Public High Schools: Your Childs New Parent?

Essay by epidemikUniversity, Bachelor'sA, May 2003

download word file, 6 pages 4.6

this essay talks about the contraversial topic of tandom drug testing in public highschools. It uses San Luis Obispo High School as an example. This paper has a negative bias towards drug testing, and comes from the perspective of a parent.

Public High Schools: Your Childs New Parent?

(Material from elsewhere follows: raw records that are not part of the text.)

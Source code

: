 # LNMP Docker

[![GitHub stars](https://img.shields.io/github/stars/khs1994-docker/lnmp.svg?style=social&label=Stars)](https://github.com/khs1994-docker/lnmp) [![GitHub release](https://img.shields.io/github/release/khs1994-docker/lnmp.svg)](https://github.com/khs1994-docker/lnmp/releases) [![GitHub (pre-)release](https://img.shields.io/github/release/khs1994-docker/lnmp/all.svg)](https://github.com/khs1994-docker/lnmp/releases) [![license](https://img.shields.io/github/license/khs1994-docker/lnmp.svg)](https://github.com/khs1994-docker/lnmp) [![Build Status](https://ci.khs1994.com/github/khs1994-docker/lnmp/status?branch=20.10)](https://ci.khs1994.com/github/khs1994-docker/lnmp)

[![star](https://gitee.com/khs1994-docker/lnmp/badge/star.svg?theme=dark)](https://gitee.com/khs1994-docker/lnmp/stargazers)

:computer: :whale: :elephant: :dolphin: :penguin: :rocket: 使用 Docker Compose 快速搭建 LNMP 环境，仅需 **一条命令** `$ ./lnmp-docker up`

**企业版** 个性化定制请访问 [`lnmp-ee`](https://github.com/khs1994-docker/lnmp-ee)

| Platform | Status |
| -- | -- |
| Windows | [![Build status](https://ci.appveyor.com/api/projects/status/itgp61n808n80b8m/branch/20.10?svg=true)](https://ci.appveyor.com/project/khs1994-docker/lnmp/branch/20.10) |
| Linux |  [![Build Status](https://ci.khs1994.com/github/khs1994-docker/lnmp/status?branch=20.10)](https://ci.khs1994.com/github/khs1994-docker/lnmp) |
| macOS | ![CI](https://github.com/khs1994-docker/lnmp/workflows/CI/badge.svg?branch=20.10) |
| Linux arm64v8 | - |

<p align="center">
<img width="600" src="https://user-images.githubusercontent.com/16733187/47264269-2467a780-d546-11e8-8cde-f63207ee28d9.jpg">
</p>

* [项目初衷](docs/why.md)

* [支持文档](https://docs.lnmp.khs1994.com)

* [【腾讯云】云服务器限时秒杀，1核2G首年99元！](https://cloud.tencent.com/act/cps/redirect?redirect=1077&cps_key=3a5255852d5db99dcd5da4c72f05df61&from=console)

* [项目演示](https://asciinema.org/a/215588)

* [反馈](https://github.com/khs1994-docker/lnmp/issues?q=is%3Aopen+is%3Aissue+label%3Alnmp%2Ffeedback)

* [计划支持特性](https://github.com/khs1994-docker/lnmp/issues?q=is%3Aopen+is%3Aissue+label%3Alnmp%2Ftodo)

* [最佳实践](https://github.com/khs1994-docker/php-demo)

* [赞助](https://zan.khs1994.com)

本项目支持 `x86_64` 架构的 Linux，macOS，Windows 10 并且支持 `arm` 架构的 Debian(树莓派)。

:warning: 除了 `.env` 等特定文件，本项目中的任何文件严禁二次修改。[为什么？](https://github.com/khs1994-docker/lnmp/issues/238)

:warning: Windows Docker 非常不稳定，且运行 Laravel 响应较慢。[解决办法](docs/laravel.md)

Imagine your son or daughter sitting in choir class and hearing their name called out along with several others over the intercom asking them to report to the high school auditorium where they will be drug tested in association with their involvement in one of the school's extracurricular activities. From the auditorium they are taken by a teacher into the bathroom and asked to urinate in a cup while the teacher stands outside of the stall listening for "normal" sounds. The teacher then proceeds to check the urine for warmth and clarity before putting the sample into a package to be tested.

This is exactly what happened to Lindsay Earls, a sixteen year old sophomore in Tecumseh, Oklahoma. On June 27, 2002 the Supreme Court of the United States ruled 5-4 to allow public schools the authority to perform random drug tests on students who are involved in any type of extracurricular activities at the school, ruling that the need to stem drug use in schools outweighs students' right to privacy. As a parent, I believe that San Luis Obispo High School should not implement a random drug-testing program of its students involved in extra curricular activities.

Despite what the Supreme Court ruled, random drug testing in public high schools is an invasion of the student's privacy. The fourth amendment to our constitution which states "The right of the people to be secure in their persons, houses, papers, and effects, against unreasonable searches and seizures, shall not be violated, and no...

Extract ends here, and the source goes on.